[Exercise details] For the records that follow, please set down exactly the lines between the one holding "계층 구조는 그 특성상 하위 계층으로만 의존이 존재한다." and the one holding "Fuzzy Octo Giggle", inclusive, and only those.

= = =

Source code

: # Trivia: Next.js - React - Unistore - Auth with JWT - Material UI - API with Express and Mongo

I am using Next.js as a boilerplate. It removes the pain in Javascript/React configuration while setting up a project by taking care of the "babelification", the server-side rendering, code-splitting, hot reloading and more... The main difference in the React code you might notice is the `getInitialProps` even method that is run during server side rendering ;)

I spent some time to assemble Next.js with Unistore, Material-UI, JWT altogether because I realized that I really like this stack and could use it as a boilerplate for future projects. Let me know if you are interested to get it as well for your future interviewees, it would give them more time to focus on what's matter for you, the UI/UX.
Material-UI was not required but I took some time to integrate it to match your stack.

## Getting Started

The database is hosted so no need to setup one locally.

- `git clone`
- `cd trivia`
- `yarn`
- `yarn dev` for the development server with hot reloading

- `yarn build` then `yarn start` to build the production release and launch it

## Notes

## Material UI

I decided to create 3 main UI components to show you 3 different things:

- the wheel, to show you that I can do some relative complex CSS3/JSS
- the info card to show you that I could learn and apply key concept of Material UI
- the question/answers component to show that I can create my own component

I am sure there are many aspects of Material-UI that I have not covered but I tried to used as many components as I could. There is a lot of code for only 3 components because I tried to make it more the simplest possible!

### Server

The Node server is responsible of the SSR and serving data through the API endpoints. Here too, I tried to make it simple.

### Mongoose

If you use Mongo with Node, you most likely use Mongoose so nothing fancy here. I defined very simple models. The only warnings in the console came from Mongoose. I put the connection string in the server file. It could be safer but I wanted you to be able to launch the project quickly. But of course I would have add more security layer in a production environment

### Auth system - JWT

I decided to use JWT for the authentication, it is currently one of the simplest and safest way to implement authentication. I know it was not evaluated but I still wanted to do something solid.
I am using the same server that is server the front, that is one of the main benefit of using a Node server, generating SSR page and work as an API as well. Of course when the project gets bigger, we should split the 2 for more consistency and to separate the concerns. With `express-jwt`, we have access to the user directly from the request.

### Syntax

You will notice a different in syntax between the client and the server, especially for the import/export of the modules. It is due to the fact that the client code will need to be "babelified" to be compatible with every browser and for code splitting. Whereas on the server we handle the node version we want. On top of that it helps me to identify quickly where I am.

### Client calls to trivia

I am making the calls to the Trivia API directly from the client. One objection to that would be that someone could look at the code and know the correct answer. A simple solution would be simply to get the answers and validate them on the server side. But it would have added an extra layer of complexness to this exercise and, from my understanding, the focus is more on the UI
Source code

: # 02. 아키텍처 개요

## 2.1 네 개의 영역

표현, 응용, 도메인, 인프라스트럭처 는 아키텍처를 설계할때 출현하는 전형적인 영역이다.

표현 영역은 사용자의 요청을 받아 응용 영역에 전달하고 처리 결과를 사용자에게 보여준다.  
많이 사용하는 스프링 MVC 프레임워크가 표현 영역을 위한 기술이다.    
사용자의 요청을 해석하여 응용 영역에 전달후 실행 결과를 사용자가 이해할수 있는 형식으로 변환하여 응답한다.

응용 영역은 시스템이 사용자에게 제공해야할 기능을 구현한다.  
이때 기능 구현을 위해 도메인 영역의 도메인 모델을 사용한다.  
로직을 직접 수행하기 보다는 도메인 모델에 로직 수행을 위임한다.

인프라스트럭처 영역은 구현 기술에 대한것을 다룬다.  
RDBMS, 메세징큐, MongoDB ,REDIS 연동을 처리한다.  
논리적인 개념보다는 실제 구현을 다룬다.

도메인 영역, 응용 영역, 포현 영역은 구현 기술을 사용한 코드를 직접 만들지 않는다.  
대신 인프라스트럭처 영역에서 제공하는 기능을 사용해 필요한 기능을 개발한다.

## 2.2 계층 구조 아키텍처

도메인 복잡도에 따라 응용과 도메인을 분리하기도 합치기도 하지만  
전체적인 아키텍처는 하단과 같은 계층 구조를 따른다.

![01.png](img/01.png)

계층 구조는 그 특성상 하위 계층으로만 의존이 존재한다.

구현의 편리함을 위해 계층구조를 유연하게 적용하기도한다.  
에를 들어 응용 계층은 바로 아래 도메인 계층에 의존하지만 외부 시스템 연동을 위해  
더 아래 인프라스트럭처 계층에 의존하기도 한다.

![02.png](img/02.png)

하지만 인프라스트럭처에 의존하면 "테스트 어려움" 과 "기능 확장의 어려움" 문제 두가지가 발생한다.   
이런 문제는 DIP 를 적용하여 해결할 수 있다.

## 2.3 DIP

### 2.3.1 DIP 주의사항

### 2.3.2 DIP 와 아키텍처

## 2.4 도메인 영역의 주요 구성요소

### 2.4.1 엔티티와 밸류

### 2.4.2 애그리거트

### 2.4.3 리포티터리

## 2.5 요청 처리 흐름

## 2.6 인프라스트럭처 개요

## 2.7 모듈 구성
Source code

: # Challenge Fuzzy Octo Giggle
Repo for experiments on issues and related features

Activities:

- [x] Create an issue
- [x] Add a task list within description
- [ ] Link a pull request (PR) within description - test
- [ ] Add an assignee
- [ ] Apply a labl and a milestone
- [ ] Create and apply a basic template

= = =

[Expected answer]
계층 구조는 그 특성상 하위 계층으로만 의존이 존재한다.

구현의 편리함을 위해 계층구조를 유연하게 적용하기도한다.  
에를 들어 응용 계층은 바로 아래 도메인 계층에 의존하지만 외부 시스템 연동을 위해  
더 아래 인프라스트럭처 계층에 의존하기도 한다.

![02.png](img/02.png)

하지만 인프라스트럭처에 의존하면 "테스트 어려움" 과 "기능 확장의 어려움" 문제 두가지가 발생한다.   
이런 문제는 DIP 를 적용하여 해결할 수 있다.

## 2.3 DIP

### 2.3.1 DIP 주의사항

### 2.3.2 DIP 와 아키텍처

## 2.4 도메인 영역의 주요 구성요소

### 2.4.1 엔티티와 밸류

### 2.4.2 애그리거트

### 2.4.3 리포티터리

## 2.5 요청 처리 흐름

## 2.6 인프라스트럭처 개요

## 2.7 모듈 구성
Source code

: # Challenge Fuzzy Octo Giggle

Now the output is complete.